What's going on with your string PART in terms of motion sequence (or is motion sequence master [MOTION SEQ ON/OFF]) turned off or not utilized for this PART?
What's going on with the string PART in terms of an ARP is it (or is the master ARP control [ARP ON/OFF] turned off or not utilized for this PART (PART level ARP turned off)?
What's going on in terms of the string PART in terms of Control Assignments (source/destination assignments) which may affect volume or other interactions such as the superknob or other knob interaction?
There's lots of reason for sound death and just want to be sure polyphony is the cause here. Maybe scale down the performance and experiment. If you did scale it back - it's hard to see that Montage is going to run out of notes if you just have a single string PART and a single-PART piano and see if that fails in the same manner. This would be a possibly less complicated setup just to get a handle on if the problem is polyphony or some other programming choice. Then start adding ingredients. Maybe it really is polyphony - again, can't really see what you've built there.

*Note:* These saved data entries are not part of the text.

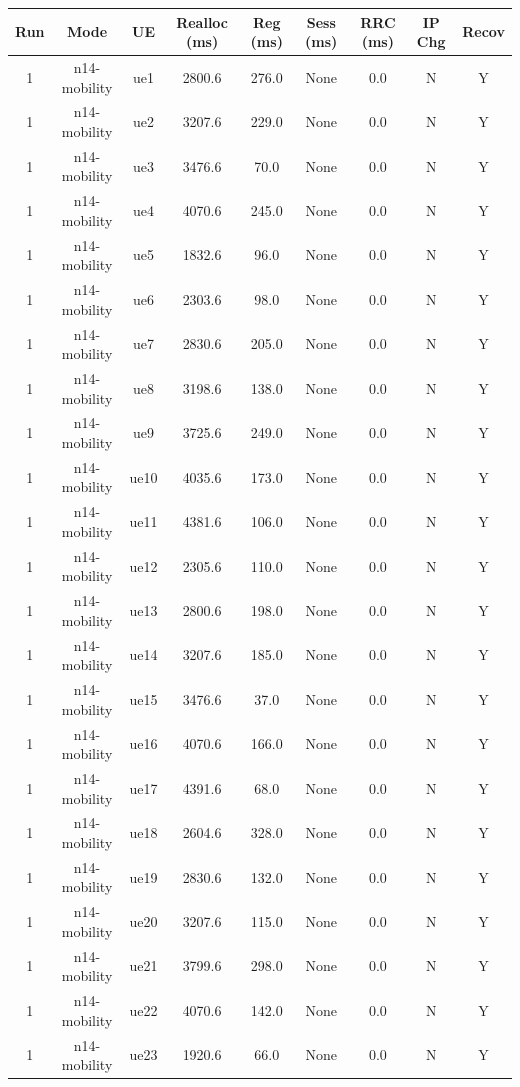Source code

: \begin{table}[ht]
\centering
\begin{tabular}{|c|c|c|c|c|c|c|c|c|}
\hline
Run & Mode & UE & Realloc (ms) & Reg (ms) & Sess (ms) & RRC (ms) & IP Chg & Recov \\
\hline
1 & n14-mobility & ue1 & 2800.6 & 276.0 & None & 0.0 & N & Y \\
1 & n14-mobility & ue2 & 3207.6 & 229.0 & None & 0.0 & N & Y \\
1 & n14-mobility & ue3 & 3476.6 & 70.0 & None & 0.0 & N & Y \\
1 & n14-mobility & ue4 & 4070.6 & 245.0 & None & 0.0 & N & Y \\
1 & n14-mobility & ue5 & 1832.6 & 96.0 & None & 0.0 & N & Y \\
1 & n14-mobility & ue6 & 2303.6 & 98.0 & None & 0.0 & N & Y \\
1 & n14-mobility & ue7 & 2830.6 & 205.0 & None & 0.0 & N & Y \\
1 & n14-mobility & ue8 & 3198.6 & 138.0 & None & 0.0 & N & Y \\
1 & n14-mobility & ue9 & 3725.6 & 249.0 & None & 0.0 & N & Y \\
1 & n14-mobility & ue10 & 4035.6 & 173.0 & None & 0.0 & N & Y \\
1 & n14-mobility & ue11 & 4381.6 & 106.0 & None & 0.0 & N & Y \\
1 & n14-mobility & ue12 & 2305.6 & 110.0 & None & 0.0 & N & Y \\
1 & n14-mobility & ue13 & 2800.6 & 198.0 & None & 0.0 & N & Y \\
1 & n14-mobility & ue14 & 3207.6 & 185.0 & None & 0.0 & N & Y \\
1 & n14-mobility & ue15 & 3476.6 & 37.0 & None & 0.0 & N & Y \\
1 & n14-mobility & ue16 & 4070.6 & 166.0 & None & 0.0 & N & Y \\
1 & n14-mobility & ue17 & 4391.6 & 68.0 & None & 0.0 & N & Y \\
1 & n14-mobility & ue18 & 2604.6 & 328.0 & None & 0.0 & N & Y \\
1 & n14-mobility & ue19 & 2830.6 & 132.0 & None & 0.0 & N & Y \\
1 & n14-mobility & ue20 & 3207.6 & 115.0 & None & 0.0 & N & Y \\
1 & n14-mobility & ue21 & 3799.6 & 298.0 & None & 0.0 & N & Y \\
1 & n14-mobility & ue22 & 4070.6 & 142.0 & None & 0.0 & N & Y \\
1 & n14-mobility & ue23 & 1920.6 & 66.0 & None & 0.0 & N & Y \\

\end{tabular}
\end{table}
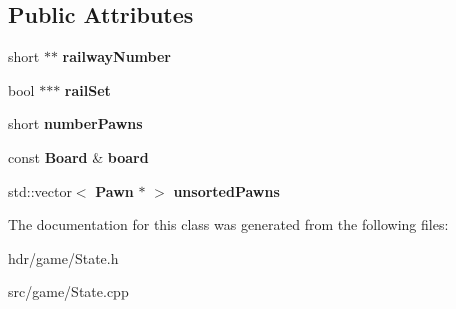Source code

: \subsection*{Public Attributes}
\begin{DoxyCompactItemize}
\item 
short $\ast$$\ast$ {\bfseries railway\-Number}\label{class_state_aa894bfd06fe70d41f14527401d752bd6}

\item 
bool $\ast$$\ast$$\ast$ {\bfseries rail\-Set}\label{class_state_a06eec6ac8f191d3b7e6bfc85426e37c6}

\item 
short {\bfseries number\-Pawns}\label{class_state_a2bd881ff696f2807e54a4cc0b522f624}

\item 
const {\bf Board} \& {\bfseries board}\label{class_state_a74702298b35b8a798e85212bccff6daa}

\item 
std\-::vector$<$ {\bf Pawn} $\ast$ $>$ {\bfseries unsorted\-Pawns}\label{class_state_af75d24cbceb25a2cb35f6416bdc374eb}

\end{DoxyCompactItemize}


The documentation for this class was generated from the following files\-:\begin{DoxyCompactItemize}
\item 
hdr/game/State.\-h\item 
src/game/State.\-cpp\end{DoxyCompactItemize}
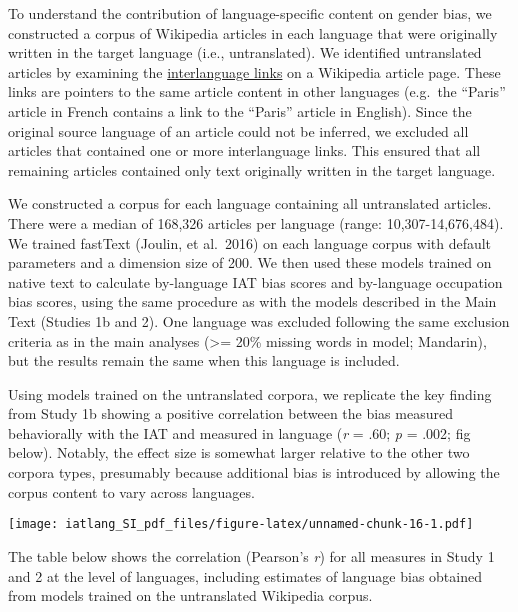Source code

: \documentclass[]{article}
\begin{document}
To understand the contribution of language-specific content on gender
bias, we constructed a corpus of Wikipedia articles in each language
that were originally written in the target language (i.e.,
untranslated). We identified untranslated articles by examining the
\href{https://en.wikipedia.org/wiki/Help:Interlanguage_links}{interlanguage
links} on a Wikipedia article page. These links are pointers to the same
article content in other languages (e.g.~the ``Paris'' article in French
contains a link to the ``Paris'' article in English). Since the original
source language of an article could not be inferred, we excluded all
articles that contained one or more interlanguage links. This ensured
that all remaining articles contained only text originally written in
the target language.

We constructed a corpus for each language containing all untranslated
articles. There were a median of 168,326 articles per language (range:
10,307-14,676,484). We trained fastText (Joulin, et al.~2016) on each
language corpus with default parameters and a dimension size of 200. We
then used these models trained on native text to calculate by-language
IAT bias scores and by-language occupation bias scores, using the same
procedure as with the models described in the Main Text (Studies 1b and
2). One language was excluded following the same exclusion criteria as
in the main analyses (\textgreater= 20\% missing words in model;
Mandarin), but the results remain the same when this language is
included.

Using models trained on the untranslated corpora, we replicate the key
finding from Study 1b showing a positive correlation between the bias
measured behaviorally with the IAT and measured in language (\emph{r} =
.60; \emph{p} = .002; fig below). Notably, the effect size is somewhat
larger relative to the other two corpora types, presumably because
additional bias is introduced by allowing the corpus content to vary
across languages.

\texttt{[image: iatlang\_SI\_pdf\_files/figure-latex/unnamed-chunk-16-1.pdf]}

The table below shows the correlation (Pearson's \emph{r}) for all
measures in Study 1 and 2 at the level of languages, including estimates
of language bias obtained from models trained on the untranslated
Wikipedia corpus.
\end{document}
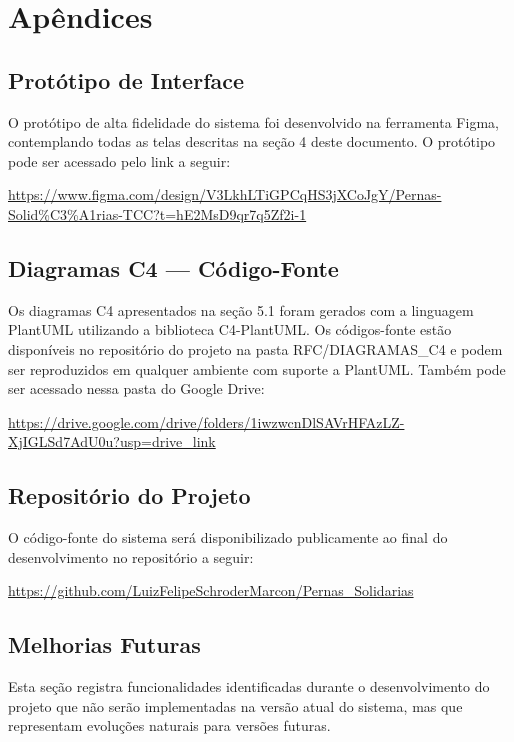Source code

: \documentclass[12pt,a4paper]{article}
\begin{document}
\section{Apêndices}


\subsection{Protótipo de Interface}

O protótipo de alta fidelidade do sistema foi desenvolvido na ferramenta Figma, contemplando todas as telas descritas na seção 4 deste documento. O protótipo pode ser acessado pelo link a seguir:
\begin{center}
    \url{https://www.figma.com/design/V3LkhLTiGPCqHS3jXCoJgY/Pernas-Solid%C3%A1rias-TCC?t=hE2MsD9qr7q5Zf2i-1}
\end{center}

\subsection{Diagramas C4 — Código-Fonte}
Os diagramas C4 apresentados na seção 5.1 foram gerados com a linguagem PlantUML utilizando a biblioteca C4-PlantUML. Os códigos-fonte estão disponíveis no repositório do projeto na pasta RFC/DIAGRAMAS\_C4 e podem ser reproduzidos em qualquer ambiente com suporte a PlantUML. Também pode ser acessado nessa pasta do Google Drive: 
\begin{center}
        \url{https://drive.google.com/drive/folders/1iwzwcnDlSAVrHFAzLZ-XjIGLSd7AdU0u?usp=drive_link}
    \end{center}

\subsection{Repositório do Projeto}
O código-fonte do sistema será disponibilizado publicamente ao final do
desenvolvimento no repositório a seguir:
\begin{center}
    \url{https://github.com/LuizFelipeSchroderMarcon/Pernas_Solidarias}
\end{center}

\subsection{Melhorias Futuras}

Esta seção registra funcionalidades identificadas durante o desenvolvimento do projeto que não serão implementadas na versão atual do sistema, mas que representam evoluções naturais para versões futuras.
\end{document}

You can probably prevent a single note from dying by letting an ARP play it and have the ARP restart the (same) note over and over. String players do not have an infinitely long bow they can pull or push in the same direction forever - they have to gracefully "re-articulate" when they run out of bow and have to change directions. So maybe if you took this approach - if the problem really is polyphony that the ARP would pick up and maybe only miss a few beats if you say made this half notes. And very legato with no "off" time just like a string player would do. Not knowing what's really going on - and running with your polyphony theory (could be right - have to take it on faith right now) then this is a possible way to get something in the ballpark of what you want. Even though it really isn't keeping anything from dying - just resurrecting postmortem.
Current Yamaha Synthesizers: Montage Classic 7, Motif XF6, S90XS, MO6, EX5R
Hi Jason,
Thanks for your reply!
MIDI mode = multi
ARP is OFF
MOTION SEQ is OFF
It's just a performance with 3 parts.
2 parts (PART 1 and 2) for the pianosound (KEYBOARD CTRL OFF) and
1 part (PART 8) for the strings (that single note) (KEYBOARD CTRL ON)
I play the pianosound from an external controller (Nord Stage 2), which - in this case - only sends midi on channel 1 and 2.
I have two sustainpedals. One connected to the external controller, and one connected to the Montage.
I use my sustainpedal (connected to the external controller) a lot while playing piano, so it could be that polyphony is an issue.
I think that the Montage chooses to stop playing the stringssound, when I play too much piano.
Of course I can make the pianosound and/or the stringssound less complex. But it would be much nicer to have the ability to choose which PART not to cut.
Thanks for your suggestion to use an ARP. I think that will do the trick 🙂
Jeroen wrote:
Hi there,
Sometimes when I make a very complex Performance, the parts I wish to sustain are cut / stop playing because the polyphony runs out.
Is there a way to give parts priority above other parts in a Performance?
Thanks in advance!
I know this is a very old thread but for anyone else looking for answers on this:
In my tests I have found that the higher the Part number the lower the priority. Part 1 (and by extension quite possibly/probably Element 1 of Part 1) seems to be the best bet for priority of polyphony usage.
Thanks for your tests, Joe!
That's great to know!
Joe wrote:
In my tests I have found that the higher the Part number the lower the priority. Part 1 (and by extension quite possibly/probably Element 1 of Part 1) seems to be the best bet for priority of polyphony usage.
That said, I have observed that regardless of this^ sustained notes from Part 1 will still drop out when additional notes (from any Part) max out the polyphony.